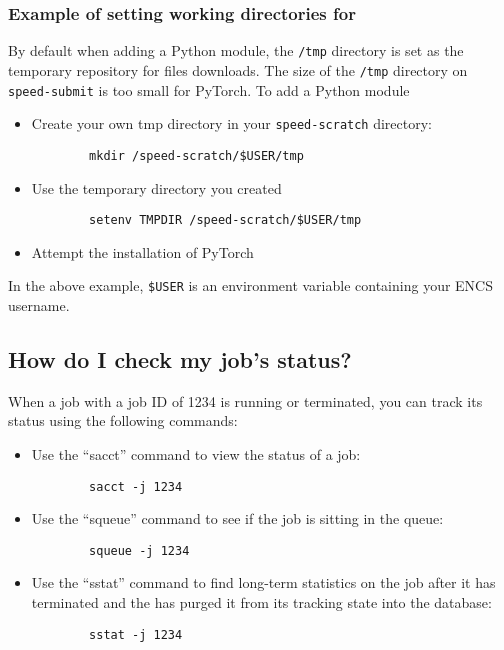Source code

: \subsubsection{Example of setting working directories for }

By default when adding a Python module, the \texttt{/tmp} directory is set as the temporary repository for files downloads.
The size of the \texttt{/tmp} directory on \verb!speed-submit! is too small for PyTorch.
To add a Python module
\begin{itemize}
    \item Create your own tmp directory in your \verb!speed-scratch! directory:
	\begin{verbatim} 
  		mkdir /speed-scratch/$USER/tmp
	\end{verbatim}
	\item Use the temporary directory you created
	\begin{verbatim} 
  		setenv TMPDIR /speed-scratch/$USER/tmp
	\end{verbatim}
    \item Attempt the installation of PyTorch
\end{itemize}
\noindent In the above example, \verb!$USER! is an environment variable containing your ENCS username.

\subsection{How do I check my job's status?}

When a job with a job ID of 1234 is running or terminated, 
you can track its status using the following commands:
\begin{itemize}
	\item Use the ``sacct'' command to view the status of a job:
	\begin{verbatim} 
		sacct -j 1234
	\end{verbatim}
	\item Use the ``squeue'' command to see if the job is sitting in the queue:
	\begin{verbatim} 
		squeue -j 1234
	\end{verbatim}
	\item Use the ``sstat'' command to find long-term statistics on the job after it has terminated 
	and the  has purged it from its tracking state into the database:
	\begin{verbatim} 
		sstat -j 1234
	\end{verbatim}
\end{itemize}

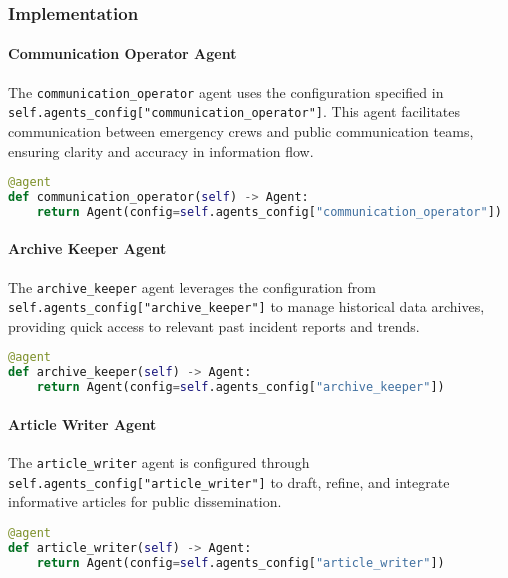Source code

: \subsubsection{Implementation}

\paragraph{Communication Operator Agent}
The \texttt{communication\_operator} agent uses the configuration specified in \newline \texttt{self.agents\_config["communication\_operator"]}. This agent facilitates communication between emergency crews and public communication teams, ensuring clarity and accuracy in information flow.

\begin{lstlisting}[language=Python]
@agent
def communication_operator(self) -> Agent:
    return Agent(config=self.agents_config["communication_operator"])
\end{lstlisting}

\paragraph{Archive Keeper Agent}
The \texttt{archive\_keeper} agent leverages the configuration from \newline \texttt{self.agents\_config["archive\_keeper"]} to manage historical data archives, providing quick access to relevant past incident reports and trends.

\begin{lstlisting}[language=Python]
@agent
def archive_keeper(self) -> Agent:
    return Agent(config=self.agents_config["archive_keeper"])
\end{lstlisting}

\paragraph{Article Writer Agent}
The \texttt{article\_writer} agent is configured through \newline \texttt{self.agents\_config["article\_writer"]} to draft, refine, and integrate informative articles for public dissemination.

\begin{lstlisting}[language=Python]
@agent
def article_writer(self) -> Agent:
    return Agent(config=self.agents_config["article_writer"])
\end{lstlisting}

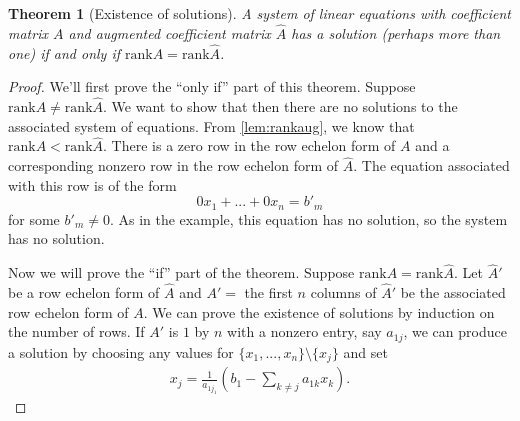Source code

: \documentclass[12pt,reqno]{amsart}
\newcommand{\rank}{\mathrm{rank}}
\newtheorem{theorem}{Theorem}[section]
\theoremstyle{definition}
\begin{document}
\begin{theorem}[Existence of solutions]\label{thm:exist}
  A system of linear equations with coefficient matrix $A$ and
  augmented coefficient matrix $\hat{A}$ has a solution (perhaps more
  than one) if and only if $\rank A = \rank \hat{A}$.
\end{theorem}
\begin{proof}
  We'll first prove the ``only if'' part of this theorem. Suppose
  $\rank A \neq \rank \hat{A}$. We want to show that then there are no
  solutions to the associated system of equations. From
  \ref{lem:rankaug}, we know that $\rank A < \rank \hat{A}$. There is
  a zero row in the row echelon form of $A$ and a corresponding
  nonzero row in the row echelon form of $\hat{A}$. The equation
  associated with this row is of the form
  \[ 0 x_1 + ... + 0 x_n = b'_m \]
  for some $b'_m \neq 0$. As in the example, this equation has no
  solution, so the system has no solution. 

  Now we will prove the ``if'' part of the theorem. Suppose $\rank A =
  \rank \hat{A}$. Let $\hat{A}'$ be a row echelon form of $\hat{A}$
  and $A' = $ the first $n$ columns of $\hat{A}'$ be the associated
  row echelon form of $A$. We can prove the existence of solutions by
  induction on the number of rows. If $A'$ is $1$ by $n$ with a
  nonzero entry, say $a_{1j}$, we can produce a solution by choosing
  any values for $\{x_{1}, ... , x_{n}\} \setminus \{x_j\}$ and set
  \begin{align*}
    x_{j} = \frac{1}{a_{1j_1}} \left(b_1 - \sum_{k \neq j} a_{1k}
      x_{k} \right).
  \end{align*}
  

\end{proof}
\end{document}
□ □ □ □ □ □ □
Exercise details ▸ Would you please print the entries once more, word for word, minus the pictures?

Response ▸
Source code

: \subsubsection{Example of setting working directories for }

By default when adding a Python module, the \texttt{/tmp} directory is set as the temporary repository for files downloads.
The size of the \texttt{/tmp} directory on \verb!speed-submit! is too small for PyTorch.
To add a Python module
\begin{itemize}
    \item Create your own tmp directory in your \verb!speed-scratch! directory:
	\begin{verbatim} 
  		mkdir /speed-scratch/$USER/tmp
	\end{verbatim}
	\item Use the temporary directory you created
	\begin{verbatim} 
  		setenv TMPDIR /speed-scratch/$USER/tmp
	\end{verbatim}
    \item Attempt the installation of PyTorch
\end{itemize}
\noindent In the above example, \verb!$USER! is an environment variable containing your ENCS username.

\subsection{How do I check my job's status?}

When a job with a job ID of 1234 is running or terminated, 
you can track its status using the following commands:
\begin{itemize}
	\item Use the ``sacct'' command to view the status of a job:
	\begin{verbatim} 
		sacct -j 1234
	\end{verbatim}
	\item Use the ``squeue'' command to see if the job is sitting in the queue:
	\begin{verbatim} 
		squeue -j 1234
	\end{verbatim}
	\item Use the ``sstat'' command to find long-term statistics on the job after it has terminated 
	and the  has purged it from its tracking state into the database:
	\begin{verbatim} 
		sstat -j 1234
	\end{verbatim}
\end{itemize}

Source code

: \subsubsection{Implementation}

\paragraph{Communication Operator Agent}
The \texttt{communication\_operator} agent uses the configuration specified in \newline \texttt{self.agents\_config["communication\_operator"]}. This agent facilitates communication between emergency crews and public communication teams, ensuring clarity and accuracy in information flow.

\begin{lstlisting}[language=Python]
@agent
def communication_operator(self) -> Agent:
    return Agent(config=self.agents_config["communication_operator"])
\end{lstlisting}

\paragraph{Archive Keeper Agent}
The \texttt{archive\_keeper} agent leverages the configuration from \newline \texttt{self.agents\_config["archive\_keeper"]} to manage historical data archives, providing quick access to relevant past incident reports and trends.

\begin{lstlisting}[language=Python]
@agent
def archive_keeper(self) -> Agent:
    return Agent(config=self.agents_config["archive_keeper"])
\end{lstlisting}

\paragraph{Article Writer Agent}
The \texttt{article\_writer} agent is configured through \newline \texttt{self.agents\_config["article\_writer"]} to draft, refine, and integrate informative articles for public dissemination.

\begin{lstlisting}[language=Python]
@agent
def article_writer(self) -> Agent:
    return Agent(config=self.agents_config["article_writer"])
\end{lstlisting}

Source code

: \documentclass[12pt,reqno]{amsart}
\newcommand{\rank}{\mathrm{rank}}
\newtheorem{theorem}{Theorem}[section]
\theoremstyle{definition}
\begin{document}
\begin{theorem}[Existence of solutions]\label{thm:exist}
  A system of linear equations with coefficient matrix $A$ and
  augmented coefficient matrix $\hat{A}$ has a solution (perhaps more
  than one) if and only if $\rank A = \rank \hat{A}$.
\end{theorem}
\begin{proof}
  We'll first prove the ``only if'' part of this theorem. Suppose
  $\rank A \neq \rank \hat{A}$. We want to show that then there are no
  solutions to the associated system of equations. From
  \ref{lem:rankaug}, we know that $\rank A < \rank \hat{A}$. There is
  a zero row in the row echelon form of $A$ and a corresponding
  nonzero row in the row echelon form of $\hat{A}$. The equation
  associated with this row is of the form
  \[ 0 x_1 + ... + 0 x_n = b'_m \]
  for some $b'_m \neq 0$. As in the example, this equation has no
  solution, so the system has no solution. 

  Now we will prove the ``if'' part of the theorem. Suppose $\rank A =
  \rank \hat{A}$. Let $\hat{A}'$ be a row echelon form of $\hat{A}$
  and $A' = $ the first $n$ columns of $\hat{A}'$ be the associated
  row echelon form of $A$. We can prove the existence of solutions by
  induction on the number of rows. If $A'$ is $1$ by $n$ with a
  nonzero entry, say $a_{1j}$, we can produce a solution by choosing
  any values for $\{x_{1}, ... , x_{n}\} \setminus \{x_j\}$ and set
  \begin{align*}
    x_{j} = \frac{1}{a_{1j_1}} \left(b_1 - \sum_{k \neq j} a_{1k}
      x_{k} \right).
  \end{align*}
  

\end{proof}
\end{document}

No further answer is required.